Only the first one of being bowled is straightforward in almost all cases since the wicket behind the batsman gets actually disturbed. As to the others, while catches are usually straightforward, there can be situations when it is difficult to know, as when the ball is caught very close to the ground so that it might have touched the ground before being caught or it is not clear if the bat touched the ball ever so slightly before the wicket keeper caught it. Run outs and stumpings are rarely clear cut and the lbw decision is almost always very difficult to make since many factors have to be taken into account.

Now that I have started watching again, I have been impressed with the technology that is available to umpires to judge close decisions and new rules enabling the players to appeal a decision that they think was erroneous and went against them.

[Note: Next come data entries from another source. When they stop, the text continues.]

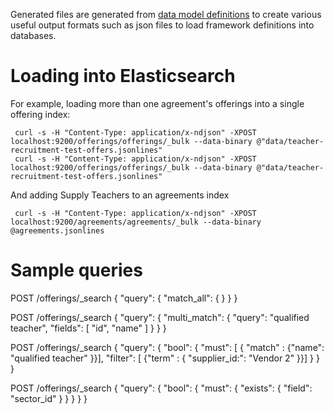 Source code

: 

Generated files are generated from 
[data model definitions](../model)
to create various useful output formats
such as json files to load framework definitions
into databases.

# Loading into Elasticsearch

For example, loading more than one agreement's offerings into a single offering index:
```shell
 curl -s -H "Content-Type: application/x-ndjson" -XPOST localhost:9200/offerings/offerings/_bulk --data-binary @"data/teacher-recruitment-test-offers.jsonlines"
 curl -s -H "Content-Type: application/x-ndjson" -XPOST localhost:9200/offerings/offerings/_bulk --data-binary @"data/teacher-recruitment-test-offers.jsonlines" 
```

And adding Supply Teachers to an agreements index

```shell
 curl -s -H "Content-Type: application/x-ndjson" -XPOST localhost:9200/agreements/agreements/_bulk --data-binary @agreements.jsonlines
```

# Sample queries

POST /offerings/_search
{
  "query": {
    "match_all": {
    }
  }
}

POST /offerings/_search
{
  "query": {
    "multi_match": {
      "query": "qualified teacher",
      "fields": [ "id", "name" ] 
    }
  }
}


POST /offerings/_search
{
  "query": {
    "bool": {
      "must": [ { "match" : {"name": "qualified teacher" }}],
      "filter": [ {"term" : { "supplier_id:": "Vendor 2" }}] 
    }
  }
}

POST /offerings/_search
{
  "query": {
    "bool": {
      "must": {
        "exists": {
          "field": "sector_id"
        }
      }
    }
  }
}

The most used piece of technology consists of multiple cameras so that replays can be viewed in slow motion from different perspectives. This is valuable for catches, run-outs, and stumpings. It is also be used to predict the future trajectory of the ball, to see if it might have gone on to hit the wicket if it had not hit the batsman’s body, a key point in lbw decisions. Another is the use of infrared cameras to detect the minute amounts of heat generated when the ball just grazes the bat or body of the batsman, creating a visible ‘hot spot’. The final one is the microphone (called the Snickometer) implanted in the wickets that picks up noises and displays it as an oscilloscope signal. By seeing if a noise exists and corresponds with the hot spot, one can be pretty sure if the ball hit the bat or not.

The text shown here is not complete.